#### Information provided ####

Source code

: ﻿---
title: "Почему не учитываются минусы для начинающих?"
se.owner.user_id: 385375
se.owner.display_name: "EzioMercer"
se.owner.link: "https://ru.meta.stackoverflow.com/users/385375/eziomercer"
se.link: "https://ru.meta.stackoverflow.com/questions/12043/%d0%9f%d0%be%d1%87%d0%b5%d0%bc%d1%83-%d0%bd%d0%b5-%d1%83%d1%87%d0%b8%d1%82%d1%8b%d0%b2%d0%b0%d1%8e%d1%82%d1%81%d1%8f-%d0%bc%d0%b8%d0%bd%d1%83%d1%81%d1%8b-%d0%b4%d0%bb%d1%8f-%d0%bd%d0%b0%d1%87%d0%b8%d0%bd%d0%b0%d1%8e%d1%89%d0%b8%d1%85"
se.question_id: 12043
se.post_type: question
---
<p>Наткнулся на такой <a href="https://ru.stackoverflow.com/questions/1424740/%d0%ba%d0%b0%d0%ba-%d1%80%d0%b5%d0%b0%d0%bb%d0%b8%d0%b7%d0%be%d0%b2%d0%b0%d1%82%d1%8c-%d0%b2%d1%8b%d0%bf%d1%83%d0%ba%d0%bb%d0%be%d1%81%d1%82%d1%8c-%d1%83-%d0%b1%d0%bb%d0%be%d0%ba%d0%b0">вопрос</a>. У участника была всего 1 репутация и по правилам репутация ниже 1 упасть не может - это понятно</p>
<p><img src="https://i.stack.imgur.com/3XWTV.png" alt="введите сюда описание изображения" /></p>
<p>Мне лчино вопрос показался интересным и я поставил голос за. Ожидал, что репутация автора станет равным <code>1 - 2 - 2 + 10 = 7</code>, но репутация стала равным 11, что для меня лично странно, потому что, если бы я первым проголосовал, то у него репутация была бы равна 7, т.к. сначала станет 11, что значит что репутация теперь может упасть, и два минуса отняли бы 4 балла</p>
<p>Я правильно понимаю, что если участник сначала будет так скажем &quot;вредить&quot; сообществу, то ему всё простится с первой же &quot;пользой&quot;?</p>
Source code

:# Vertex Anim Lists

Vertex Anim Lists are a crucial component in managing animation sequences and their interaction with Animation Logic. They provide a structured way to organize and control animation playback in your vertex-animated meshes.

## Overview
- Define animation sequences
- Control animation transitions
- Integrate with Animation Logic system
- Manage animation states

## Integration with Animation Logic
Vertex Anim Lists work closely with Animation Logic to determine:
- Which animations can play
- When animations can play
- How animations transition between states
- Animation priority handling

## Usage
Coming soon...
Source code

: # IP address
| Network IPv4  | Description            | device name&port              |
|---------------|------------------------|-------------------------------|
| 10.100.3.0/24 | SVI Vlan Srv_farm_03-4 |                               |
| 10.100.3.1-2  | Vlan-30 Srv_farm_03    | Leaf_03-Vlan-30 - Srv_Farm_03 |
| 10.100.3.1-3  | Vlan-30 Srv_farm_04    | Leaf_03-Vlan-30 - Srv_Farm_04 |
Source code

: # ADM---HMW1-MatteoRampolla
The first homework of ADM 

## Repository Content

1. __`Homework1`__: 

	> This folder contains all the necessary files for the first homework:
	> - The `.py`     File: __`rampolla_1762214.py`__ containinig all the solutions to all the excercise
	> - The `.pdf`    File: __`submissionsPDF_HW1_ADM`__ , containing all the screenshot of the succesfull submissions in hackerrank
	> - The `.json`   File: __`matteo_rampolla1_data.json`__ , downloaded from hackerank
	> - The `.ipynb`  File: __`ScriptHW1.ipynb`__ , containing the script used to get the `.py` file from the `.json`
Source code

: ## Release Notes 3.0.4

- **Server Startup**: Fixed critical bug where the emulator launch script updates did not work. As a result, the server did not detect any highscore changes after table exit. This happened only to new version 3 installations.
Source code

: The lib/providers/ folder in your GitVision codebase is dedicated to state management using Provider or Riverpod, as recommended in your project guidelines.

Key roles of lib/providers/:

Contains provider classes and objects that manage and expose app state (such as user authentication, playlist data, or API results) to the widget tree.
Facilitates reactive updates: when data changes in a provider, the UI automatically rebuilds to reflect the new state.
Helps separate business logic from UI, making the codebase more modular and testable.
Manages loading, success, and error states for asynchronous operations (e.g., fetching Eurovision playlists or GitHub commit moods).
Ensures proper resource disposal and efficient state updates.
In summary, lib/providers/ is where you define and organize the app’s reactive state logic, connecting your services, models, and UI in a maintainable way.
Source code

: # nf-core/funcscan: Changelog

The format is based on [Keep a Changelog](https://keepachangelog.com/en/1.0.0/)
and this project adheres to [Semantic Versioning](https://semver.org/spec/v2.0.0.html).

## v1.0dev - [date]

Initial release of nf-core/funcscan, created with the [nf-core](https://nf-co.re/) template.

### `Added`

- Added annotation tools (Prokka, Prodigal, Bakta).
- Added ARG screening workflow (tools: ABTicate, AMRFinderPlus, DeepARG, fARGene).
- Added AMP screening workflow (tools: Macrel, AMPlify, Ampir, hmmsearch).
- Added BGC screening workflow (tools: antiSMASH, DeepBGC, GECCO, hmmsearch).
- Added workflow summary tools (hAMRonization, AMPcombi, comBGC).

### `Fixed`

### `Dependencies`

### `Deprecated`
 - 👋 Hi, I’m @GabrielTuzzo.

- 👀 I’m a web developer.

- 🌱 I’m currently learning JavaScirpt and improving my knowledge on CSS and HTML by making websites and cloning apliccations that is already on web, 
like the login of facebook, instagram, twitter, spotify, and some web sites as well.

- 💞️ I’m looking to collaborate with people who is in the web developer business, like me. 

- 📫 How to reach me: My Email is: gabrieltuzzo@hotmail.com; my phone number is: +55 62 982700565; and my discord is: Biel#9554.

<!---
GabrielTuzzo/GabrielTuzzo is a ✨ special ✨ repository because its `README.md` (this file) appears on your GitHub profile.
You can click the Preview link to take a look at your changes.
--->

####

What is being asked: Your answer should consist of every record, printed exactly as given.

Your solution:
Source code

: ﻿---
title: "Почему не учитываются минусы для начинающих?"
se.owner.user_id: 385375
se.owner.display_name: "EzioMercer"
se.owner.link: "https://ru.meta.stackoverflow.com/users/385375/eziomercer"
se.link: "https://ru.meta.stackoverflow.com/questions/12043/%d0%9f%d0%be%d1%87%d0%b5%d0%bc%d1%83-%d0%bd%d0%b5-%d1%83%d1%87%d0%b8%d1%82%d1%8b%d0%b2%d0%b0%d1%8e%d1%82%d1%81%d1%8f-%d0%bc%d0%b8%d0%bd%d1%83%d1%81%d1%8b-%d0%b4%d0%bb%d1%8f-%d0%bd%d0%b0%d1%87%d0%b8%d0%bd%d0%b0%d1%8e%d1%89%d0%b8%d1%85"
se.question_id: 12043
se.post_type: question
---
<p>Наткнулся на такой <a href="https://ru.stackoverflow.com/questions/1424740/%d0%ba%d0%b0%d0%ba-%d1%80%d0%b5%d0%b0%d0%bb%d0%b8%d0%b7%d0%be%d0%b2%d0%b0%d1%82%d1%8c-%d0%b2%d1%8b%d0%bf%d1%83%d0%ba%d0%bb%d0%be%d1%81%d1%82%d1%8c-%d1%83-%d0%b1%d0%bb%d0%be%d0%ba%d0%b0">вопрос</a>. У участника была всего 1 репутация и по правилам репутация ниже 1 упасть не может - это понятно</p>
<p><img src="https://i.stack.imgur.com/3XWTV.png" alt="введите сюда описание изображения" /></p>
<p>Мне лчино вопрос показался интересным и я поставил голос за. Ожидал, что репутация автора станет равным <code>1 - 2 - 2 + 10 = 7</code>, но репутация стала равным 11, что для меня лично странно, потому что, если бы я первым проголосовал, то у него репутация была бы равна 7, т.к. сначала станет 11, что значит что репутация теперь может упасть, и два минуса отняли бы 4 балла</p>
<p>Я правильно понимаю, что если участник сначала будет так скажем &quot;вредить&quot; сообществу, то ему всё простится с первой же &quot;пользой&quot;?</p>
Source code

:# Vertex Anim Lists

Vertex Anim Lists are a crucial component in managing animation sequences and their interaction with Animation Logic. They provide a structured way to organize and control animation playback in your vertex-animated meshes.

## Overview
- Define animation sequences
- Control animation transitions
- Integrate with Animation Logic system
- Manage animation states

## Integration with Animation Logic
Vertex Anim Lists work closely with Animation Logic to determine:
- Which animations can play
- When animations can play
- How animations transition between states
- Animation priority handling

## Usage
Coming soon...
Source code

: # IP address
| Network IPv4  | Description            | device name&port              |
|---------------|------------------------|-------------------------------|
| 10.100.3.0/24 | SVI Vlan Srv_farm_03-4 |                               |
| 10.100.3.1-2  | Vlan-30 Srv_farm_03    | Leaf_03-Vlan-30 - Srv_Farm_03 |
| 10.100.3.1-3  | Vlan-30 Srv_farm_04    | Leaf_03-Vlan-30 - Srv_Farm_04 |
Source code

: # ADM---HMW1-MatteoRampolla
The first homework of ADM 

## Repository Content

1. __`Homework1`__: 

	> This folder contains all the necessary files for the first homework:
	> - The `.py`     File: __`rampolla_1762214.py`__ containinig all the solutions to all the excercise
	> - The `.pdf`    File: __`submissionsPDF_HW1_ADM`__ , containing all the screenshot of the succesfull submissions in hackerrank
	> - The `.json`   File: __`matteo_rampolla1_data.json`__ , downloaded from hackerank
	> - The `.ipynb`  File: __`ScriptHW1.ipynb`__ , containing the script used to get the `.py` file from the `.json`
Source code

: ## Release Notes 3.0.4

- **Server Startup**: Fixed critical bug where the emulator launch script updates did not work. As a result, the server did not detect any highscore changes after table exit. This happened only to new version 3 installations.
Source code

: The lib/providers/ folder in your GitVision codebase is dedicated to state management using Provider or Riverpod, as recommended in your project guidelines.

Key roles of lib/providers/:

Contains provider classes and objects that manage and expose app state (such as user authentication, playlist data, or API results) to the widget tree.
Facilitates reactive updates: when data changes in a provider, the UI automatically rebuilds to reflect the new state.
Helps separate business logic from UI, making the codebase more modular and testable.
Manages loading, success, and error states for asynchronous operations (e.g., fetching Eurovision playlists or GitHub commit moods).
Ensures proper resource disposal and efficient state updates.
In summary, lib/providers/ is where you define and organize the app’s reactive state logic, connecting your services, models, and UI in a maintainable way.
Source code

: # nf-core/funcscan: Changelog

The format is based on [Keep a Changelog](https://keepachangelog.com/en/1.0.0/)
and this project adheres to [Semantic Versioning](https://semver.org/spec/v2.0.0.html).

## v1.0dev - [date]

Initial release of nf-core/funcscan, created with the [nf-core](https://nf-co.re/) template.

### `Added`

- Added annotation tools (Prokka, Prodigal, Bakta).
- Added ARG screening workflow (tools: ABTicate, AMRFinderPlus, DeepARG, fARGene).
- Added AMP screening workflow (tools: Macrel, AMPlify, Ampir, hmmsearch).
- Added BGC screening workflow (tools: antiSMASH, DeepBGC, GECCO, hmmsearch).
- Added workflow summary tools (hAMRonization, AMPcombi, comBGC).

### `Fixed`

### `Dependencies`

### `Deprecated`
 - 👋 Hi, I’m @GabrielTuzzo.

- 👀 I’m a web developer.

- 🌱 I’m currently learning JavaScirpt and improving my knowledge on CSS and HTML by making websites and cloning apliccations that is already on web, 
like the login of facebook, instagram, twitter, spotify, and some web sites as well.

- 💞️ I’m looking to collaborate with people who is in the web developer business, like me. 

- 📫 How to reach me: My Email is: gabrieltuzzo@hotmail.com; my phone number is: +55 62 982700565; and my discord is: Biel#9554.

<!---
GabrielTuzzo/GabrielTuzzo is a ✨ special ✨ repository because its `README.md` (this file) appears on your GitHub profile.
You can click the Preview link to take a look at your changes.
--->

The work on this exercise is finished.